In the copy, every line of the material that follows must appear exactly, and no pictures should.

------------

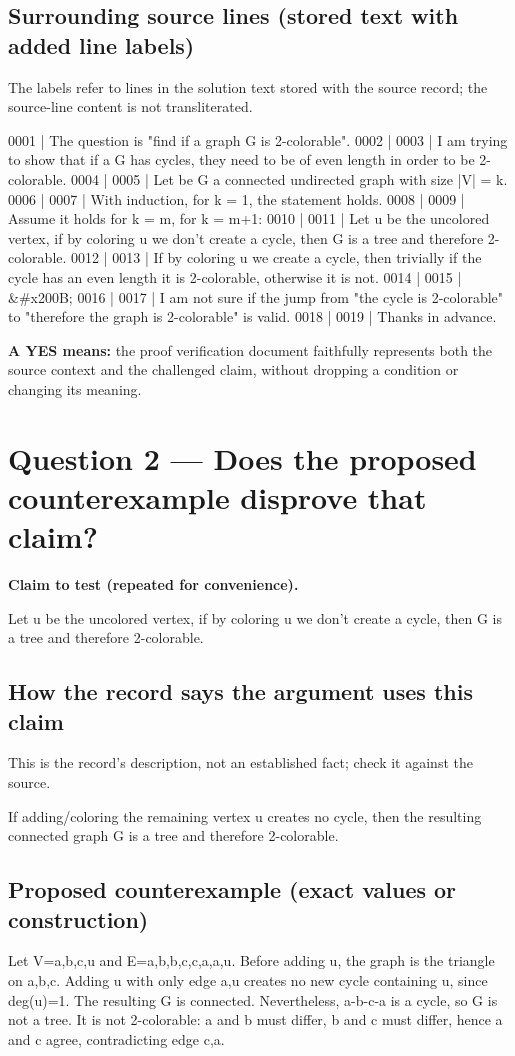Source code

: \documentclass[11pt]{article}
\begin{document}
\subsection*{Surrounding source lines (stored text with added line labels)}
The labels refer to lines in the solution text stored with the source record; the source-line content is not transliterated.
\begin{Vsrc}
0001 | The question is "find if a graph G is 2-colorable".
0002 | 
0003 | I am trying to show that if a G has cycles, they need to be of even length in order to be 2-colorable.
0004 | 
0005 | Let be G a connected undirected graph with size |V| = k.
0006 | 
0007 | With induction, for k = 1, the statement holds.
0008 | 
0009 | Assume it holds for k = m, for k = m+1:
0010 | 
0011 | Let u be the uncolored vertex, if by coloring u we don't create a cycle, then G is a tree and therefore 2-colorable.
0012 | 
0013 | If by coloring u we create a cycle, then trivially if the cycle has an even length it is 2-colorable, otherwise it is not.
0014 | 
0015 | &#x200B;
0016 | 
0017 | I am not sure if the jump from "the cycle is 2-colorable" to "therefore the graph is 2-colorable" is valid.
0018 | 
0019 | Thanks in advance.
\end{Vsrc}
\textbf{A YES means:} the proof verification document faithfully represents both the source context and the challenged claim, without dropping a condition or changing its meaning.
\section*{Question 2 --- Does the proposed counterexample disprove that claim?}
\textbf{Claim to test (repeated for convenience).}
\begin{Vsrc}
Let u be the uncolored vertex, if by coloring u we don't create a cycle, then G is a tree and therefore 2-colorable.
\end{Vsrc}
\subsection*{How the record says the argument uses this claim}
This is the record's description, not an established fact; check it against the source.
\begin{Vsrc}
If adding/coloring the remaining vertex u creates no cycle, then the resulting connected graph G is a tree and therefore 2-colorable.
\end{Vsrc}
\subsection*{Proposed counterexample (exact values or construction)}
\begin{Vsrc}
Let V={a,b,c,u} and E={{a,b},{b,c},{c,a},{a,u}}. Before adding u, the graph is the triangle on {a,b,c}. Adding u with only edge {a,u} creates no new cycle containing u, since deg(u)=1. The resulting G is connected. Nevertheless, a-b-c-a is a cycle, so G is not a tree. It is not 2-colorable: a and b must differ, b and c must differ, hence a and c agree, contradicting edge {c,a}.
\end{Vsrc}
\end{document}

------------

> _ANSWER AREA_
Source code

: \documentclass[11pt]{article}
\begin{document}
\subsection*{Surrounding source lines (stored text with added line labels)}
The labels refer to lines in the solution text stored with the source record; the source-line content is not transliterated.
\begin{Vsrc}
0001 | The question is "find if a graph G is 2-colorable".
0002 | 
0003 | I am trying to show that if a G has cycles, they need to be of even length in order to be 2-colorable.
0004 | 
0005 | Let be G a connected undirected graph with size |V| = k.
0006 | 
0007 | With induction, for k = 1, the statement holds.
0008 | 
0009 | Assume it holds for k = m, for k = m+1:
0010 | 
0011 | Let u be the uncolored vertex, if by coloring u we don't create a cycle, then G is a tree and therefore 2-colorable.
0012 | 
0013 | If by coloring u we create a cycle, then trivially if the cycle has an even length it is 2-colorable, otherwise it is not.
0014 | 
0015 | &#x200B;
0016 | 
0017 | I am not sure if the jump from "the cycle is 2-colorable" to "therefore the graph is 2-colorable" is valid.
0018 | 
0019 | Thanks in advance.
\end{Vsrc}
\textbf{A YES means:} the proof verification document faithfully represents both the source context and the challenged claim, without dropping a condition or changing its meaning.
\section*{Question 2 --- Does the proposed counterexample disprove that claim?}
\textbf{Claim to test (repeated for convenience).}
\begin{Vsrc}
Let u be the uncolored vertex, if by coloring u we don't create a cycle, then G is a tree and therefore 2-colorable.
\end{Vsrc}
\subsection*{How the record says the argument uses this claim}
This is the record's description, not an established fact; check it against the source.
\begin{Vsrc}
If adding/coloring the remaining vertex u creates no cycle, then the resulting connected graph G is a tree and therefore 2-colorable.
\end{Vsrc}
\subsection*{Proposed counterexample (exact values or construction)}
\begin{Vsrc}
Let V={a,b,c,u} and E={{a,b},{b,c},{c,a},{a,u}}. Before adding u, the graph is the triangle on {a,b,c}. Adding u with only edge {a,u} creates no new cycle containing u, since deg(u)=1. The resulting G is connected. Nevertheless, a-b-c-a is a cycle, so G is not a tree. It is not 2-colorable: a and b must differ, b and c must differ, hence a and c agree, contradicting edge {c,a}.
\end{Vsrc}
\end{document}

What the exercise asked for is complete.